Automatic building of bilingual dictionaries

written by Jorge Gracia del Río on 2022-03-01

The world we live in is highly multilingual, as is its digital counterpart. Despite the predominance of English all along the Web, more and more content and digital resources are available in more and more languages, better reflecting linguistic diversity. One such type of language resource is bilingual (and multilingual) electronic dictionaries. They serve as the basis for many Natural Language Processing (NLP) tasks, from Machine Translation to Cross-lingual Knowledge Transfer, for instance.
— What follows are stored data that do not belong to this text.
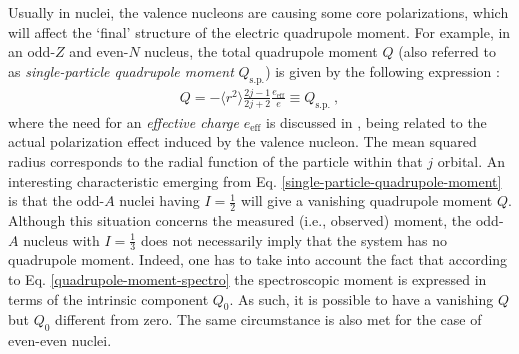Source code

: Usually in nuclei, the valence nucleons are causing some core polarizations, which will affect the `final' structure of the electric quadrupole moment. For example, in an odd-$Z$ and even-$N$ nucleus, the total quadrupole moment $Q$ (also referred to as \emph{single-particle quadrupole moment} $Q_\text{s.p.}$) is given by the following expression \cite{bertulani2007nuclear}:
\begin{align}
    Q=-\langle r^2\rangle\frac{2j-1}{2j+2}\frac{e_\text{eff}}{e}\equiv Q_\text{s.p.}\ ,
    \label{single-particle-quadrupole-moment}
\end{align}
where the need for an \emph{effective charge} $e_\text{eff}$ is discussed in \cite{heyde1994nuclear}, being related to the actual polarization effect induced by the valence nucleon. The mean squared radius corresponds to the radial function of the particle within that $j$ orbital. %
An interesting characteristic emerging from Eq. \ref{single-particle-quadrupole-moment} is that the odd-$A$ nuclei having $I=\frac{1}{2}$ will give a vanishing quadrupole moment $Q$. Although this situation concerns the measured (i.e., observed) moment, the odd-$A$ nucleus with $I=\frac{1}{3}$ does not necessarily imply that the system has no quadrupole moment. Indeed, one has to take into account the fact that according to Eq. \ref{quadrupole-moment-spectro} the spectroscopic moment is expressed in terms of the intrinsic component $Q_0$. As such, it is possible to have a vanishing $Q$ but $Q_0$ different from zero. The same circumstance is also met for the case of even-even nuclei.

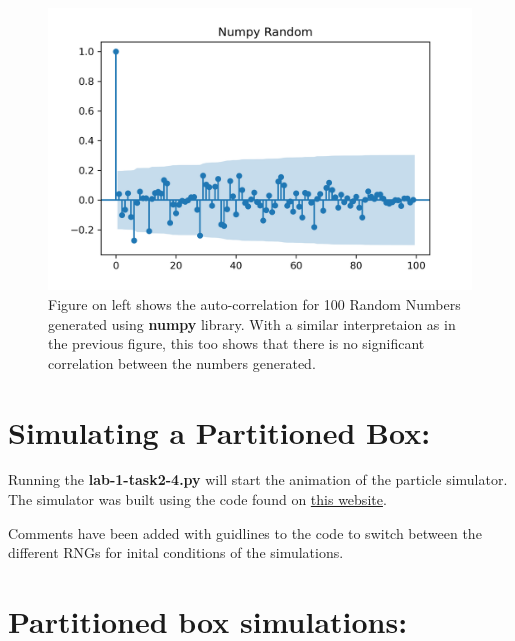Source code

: \documentclass{article}
\begin{document}
    \begin{figure}
        \begin{minipage}[c]{0.5\textwidth}
        \includegraphics[width=\textwidth]{task1a2.png}
        \end{minipage}\hfill
        \begin{minipage}[c]{0.5\textwidth}
        \caption{
            Figure on left shows the auto-correlation for 100 Random Numbers generated using
            \textbf{numpy} library. With a similar interpretaion as in the previous figure, this
            too shows that there is no significant correlation between the numbers generated.
        } \label{fig:2b}
        \end{minipage}
    \end{figure}

\section{Simulating a Partitioned Box:}

Running the \textbf{lab-1-task2-4.py} will start the animation of the particle simulator. The 
simulator was built using the code found on 
\href{https://scipython.com/blog/the-maxwellboltzmann-distribution-in-two-dimensions/}{this website}.

\noindent
Comments have been added with guidlines to the code to switch between the different RNGs 
for inital conditions of the simulations.

\section{Partitioned box simulations:}
\end{document}

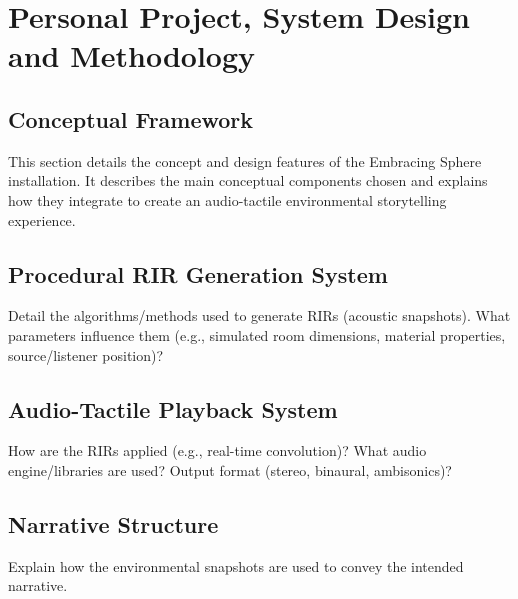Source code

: \chapter{Personal Project, System Design and Methodology}
    \section{Conceptual Framework}
        This section details the concept and design features of the Embracing Sphere installation. It describes the main conceptual components chosen and explains how they integrate to create an audio-tactile environmental storytelling experience.\par

        
    \section{Procedural RIR Generation System} Detail the algorithms/methods used to generate RIRs (acoustic snapshots). What parameters influence them (e.g., simulated room dimensions, material properties, source/listener position)?
    \section{Audio-Tactile Playback System} How are the RIRs applied (e.g., real-time convolution)? What audio engine/libraries are used? Output format (stereo, binaural, ambisonics)?
    \section{Narrative Structure} Explain how the environmental snapshots are used to convey the intended narrative.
However, it is unrealistic to expect that high level, human crafted, bilingual dictionaries are available for every possible language pair (consider that over 7K languages are spoken in the world!). Therefore, the automatic inference of new bilingual (and multilingual) dictionaries based on already existent ones is an active research field, aimed at extending the coverage of bilingual dictionaries available on the Web.

dictionaries

A number of different approaches have been developed in the last decades, that can be grouped in three categories [1] (we cite here some particular techniques for illustration, but the list is not exhaustive):

Pivot-based methods. In these methods, there exist two bilingual dictionaries, one containing translations from language L1 to another language L2, and another from L2 to L3. Language L2 acts as a pivot language to infer a new set of translations from L1 to L3. The most basic approach in this type of method is direct transitivity. But more complex approaches are possible like the ones based on the one time inverse consultation technique [2].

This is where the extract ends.